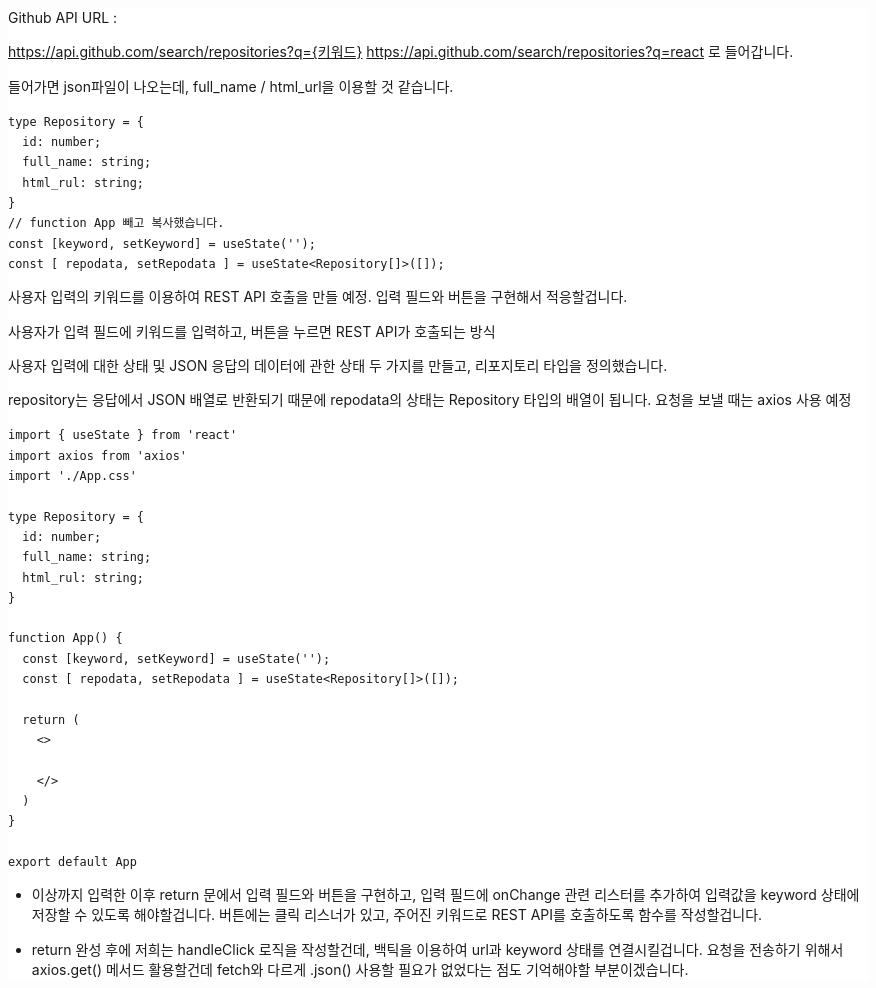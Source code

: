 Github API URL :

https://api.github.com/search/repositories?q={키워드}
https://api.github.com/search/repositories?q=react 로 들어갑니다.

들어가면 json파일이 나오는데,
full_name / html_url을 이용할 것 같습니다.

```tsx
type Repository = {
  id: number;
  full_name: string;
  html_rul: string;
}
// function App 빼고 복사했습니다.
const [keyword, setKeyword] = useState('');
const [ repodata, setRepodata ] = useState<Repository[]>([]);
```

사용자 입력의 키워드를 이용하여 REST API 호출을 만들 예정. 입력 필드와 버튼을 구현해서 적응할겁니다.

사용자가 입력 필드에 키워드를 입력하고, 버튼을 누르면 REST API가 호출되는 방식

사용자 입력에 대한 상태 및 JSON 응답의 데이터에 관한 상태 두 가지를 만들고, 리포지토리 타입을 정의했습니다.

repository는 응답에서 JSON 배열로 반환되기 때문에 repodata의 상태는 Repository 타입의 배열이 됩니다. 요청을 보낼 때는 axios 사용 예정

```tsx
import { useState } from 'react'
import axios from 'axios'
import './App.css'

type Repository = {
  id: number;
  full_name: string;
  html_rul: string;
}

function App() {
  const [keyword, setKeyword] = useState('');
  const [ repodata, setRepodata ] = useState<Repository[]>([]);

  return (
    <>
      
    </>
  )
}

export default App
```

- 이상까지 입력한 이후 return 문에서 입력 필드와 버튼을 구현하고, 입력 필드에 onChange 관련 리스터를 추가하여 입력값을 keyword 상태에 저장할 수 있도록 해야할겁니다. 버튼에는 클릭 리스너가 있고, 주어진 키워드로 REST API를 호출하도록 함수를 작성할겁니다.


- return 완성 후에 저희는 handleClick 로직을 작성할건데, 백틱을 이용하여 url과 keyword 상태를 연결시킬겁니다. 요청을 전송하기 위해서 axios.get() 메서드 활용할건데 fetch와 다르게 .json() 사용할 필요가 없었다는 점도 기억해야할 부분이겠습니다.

--

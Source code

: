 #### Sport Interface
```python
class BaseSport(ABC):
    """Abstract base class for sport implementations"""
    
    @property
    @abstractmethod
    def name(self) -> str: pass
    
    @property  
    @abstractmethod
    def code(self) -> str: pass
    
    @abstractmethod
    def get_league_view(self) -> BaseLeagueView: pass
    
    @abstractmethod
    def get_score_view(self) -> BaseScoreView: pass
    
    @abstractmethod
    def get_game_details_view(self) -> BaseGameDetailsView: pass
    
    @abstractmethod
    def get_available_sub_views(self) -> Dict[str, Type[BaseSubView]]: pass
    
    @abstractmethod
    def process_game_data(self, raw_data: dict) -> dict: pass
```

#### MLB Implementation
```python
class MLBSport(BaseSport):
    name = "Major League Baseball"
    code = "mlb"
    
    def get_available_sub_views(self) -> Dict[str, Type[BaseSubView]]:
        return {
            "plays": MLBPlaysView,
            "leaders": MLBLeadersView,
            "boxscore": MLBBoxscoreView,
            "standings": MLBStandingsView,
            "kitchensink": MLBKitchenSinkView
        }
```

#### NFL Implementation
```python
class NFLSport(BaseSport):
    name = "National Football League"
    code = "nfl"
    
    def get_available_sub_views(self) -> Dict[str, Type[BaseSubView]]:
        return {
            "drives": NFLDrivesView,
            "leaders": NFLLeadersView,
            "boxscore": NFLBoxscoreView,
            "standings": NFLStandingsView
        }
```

==

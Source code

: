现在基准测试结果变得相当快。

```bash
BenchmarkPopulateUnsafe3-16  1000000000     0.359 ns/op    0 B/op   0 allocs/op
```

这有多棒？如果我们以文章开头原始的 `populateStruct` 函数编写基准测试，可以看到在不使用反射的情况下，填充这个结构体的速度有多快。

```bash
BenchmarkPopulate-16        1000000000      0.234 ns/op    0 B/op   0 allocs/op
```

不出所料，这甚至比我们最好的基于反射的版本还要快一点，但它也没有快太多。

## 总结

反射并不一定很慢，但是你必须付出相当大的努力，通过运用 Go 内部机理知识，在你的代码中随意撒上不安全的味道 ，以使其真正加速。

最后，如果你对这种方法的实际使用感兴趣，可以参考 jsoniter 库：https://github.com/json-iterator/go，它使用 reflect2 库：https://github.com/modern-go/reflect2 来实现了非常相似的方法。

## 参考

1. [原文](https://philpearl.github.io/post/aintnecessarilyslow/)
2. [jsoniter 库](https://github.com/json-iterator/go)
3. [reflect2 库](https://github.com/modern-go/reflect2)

TASK DETAILS | Would you print, exactly as written, every line above from the one holding "full_name / html_url을 이용할 것 같습니다." through the one holding "- return 완성", with both included and no other lines?

SOLUTION TO THIS PROBLEM |
full_name / html_url을 이용할 것 같습니다.

```tsx
type Repository = {
  id: number;
  full_name: string;
  html_rul: string;
}
// function App 빼고 복사했습니다.
const [keyword, setKeyword] = useState('');
const [ repodata, setRepodata ] = useState<Repository[]>([]);
```

사용자 입력의 키워드를 이용하여 REST API 호출을 만들 예정. 입력 필드와 버튼을 구현해서 적응할겁니다.

사용자가 입력 필드에 키워드를 입력하고, 버튼을 누르면 REST API가 호출되는 방식

사용자 입력에 대한 상태 및 JSON 응답의 데이터에 관한 상태 두 가지를 만들고, 리포지토리 타입을 정의했습니다.

repository는 응답에서 JSON 배열로 반환되기 때문에 repodata의 상태는 Repository 타입의 배열이 됩니다. 요청을 보낼 때는 axios 사용 예정

```tsx
import { useState } from 'react'
import axios from 'axios'
import './App.css'

type Repository = {
  id: number;
  full_name: string;
  html_rul: string;
}

function App() {
  const [keyword, setKeyword] = useState('');
  const [ repodata, setRepodata ] = useState<Repository[]>([]);

  return (
    <>
      
    </>
  )
}

export default App
```

- 이상까지 입력한 이후 return 문에서 입력 필드와 버튼을 구현하고, 입력 필드에 onChange 관련 리스터를 추가하여 입력값을 keyword 상태에 저장할 수 있도록 해야할겁니다. 버튼에는 클릭 리스너가 있고, 주어진 키워드로 REST API를 호출하도록 함수를 작성할겁니다.


- return 완성 후에 저희는 handleClick 로직을 작성할건데, 백틱을 이용하여 url과 keyword 상태를 연결시킬겁니다. 요청을 전송하기 위해서 axios.get() 메서드 활용할건데 fetch와 다르게 .json() 사용할 필요가 없었다는 점도 기억해야할 부분이겠습니다.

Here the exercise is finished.